Öğretmenliğin tarihin her döneminde zorlukla, mücadeleyle,
tahammülle ve sabırla anılan bir meslek olduğunu kaydeden
Cumhurbaşkanı Erdoğan, "Öğretmen dediğimiz de aklımıza ilk
önce aşk gelir, sevda gelir, fedakarlık gelir. Öğretmenlerimiz
doğudan batıya, güneyden kuzeye ülkemizin her coğrafyasında, her
iklimde cansiperane gayret sarfediyorlar. Bu memleketin çocuklarını
ilimle, bilgiyle buluşturuyorlar. İnanın bu çaba sadece para için
yapılmaz, yapılamaz. Onun için bir aşktır.
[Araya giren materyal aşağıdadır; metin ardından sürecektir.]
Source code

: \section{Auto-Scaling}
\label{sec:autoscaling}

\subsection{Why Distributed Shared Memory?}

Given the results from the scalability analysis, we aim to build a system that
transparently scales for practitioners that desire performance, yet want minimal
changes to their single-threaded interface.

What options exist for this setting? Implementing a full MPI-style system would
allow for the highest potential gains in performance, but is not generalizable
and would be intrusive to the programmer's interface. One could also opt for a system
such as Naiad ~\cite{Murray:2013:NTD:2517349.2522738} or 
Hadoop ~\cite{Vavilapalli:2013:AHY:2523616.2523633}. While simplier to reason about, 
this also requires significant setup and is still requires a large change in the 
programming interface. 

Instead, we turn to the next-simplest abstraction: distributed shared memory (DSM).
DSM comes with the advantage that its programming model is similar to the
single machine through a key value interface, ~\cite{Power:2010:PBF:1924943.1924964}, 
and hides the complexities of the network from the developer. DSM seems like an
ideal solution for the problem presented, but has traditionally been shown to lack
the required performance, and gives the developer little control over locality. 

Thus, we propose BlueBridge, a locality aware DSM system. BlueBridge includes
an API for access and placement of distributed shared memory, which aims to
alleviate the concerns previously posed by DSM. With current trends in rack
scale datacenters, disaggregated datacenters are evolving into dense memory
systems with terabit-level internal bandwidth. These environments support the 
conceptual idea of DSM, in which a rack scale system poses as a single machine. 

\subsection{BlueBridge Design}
Onun için bir sevdadır.
Sadece maddi gerekçelerle bu açıklanamaz. İçlerinde merhamet,
vicdan, adalet duygusu olmayan milletinden, devletinden, insanından
aldıklarını kat kat yine bu ülkenin çocuklarına aktırma kaygısı
taşımayanlar öğretmen olamaz. Bu yüzden bu necip milletin, bu köklü
medeniyete sahip milletin yükselmesi hakkı olan mümtaz yerlere
gelebilmesi ancak okul sıralarından, öğretmenleri o şevkatli
yüreklerinden geçer. Biz şevkatin, merhametin medeniyetiyiz.
Tarihin her döneminde bu toprakların üzerinde yaşayan insanlar
dini, dili, kültür farklı olsa da bir ve beraber olmayı
başarabilmiş aynı hedefe, aynı geleceğe yürümüştür" diye
konuştu.
"HİÇBİR ZAMAN EĞİTİMİN TEKNİK BİR UNSURU, BİR ARACI
GÖRMEDİLER"
Cumhurbaşkanı Erdoğan, Anadolu'nun mayasındaki büyük kaynaşmanın,
eşine ender rastlanan buluşmanın, kardeşlik ikliminin doğmasından
öğretmenlerin takdir edilecek payı bulunduğunu vurguladı.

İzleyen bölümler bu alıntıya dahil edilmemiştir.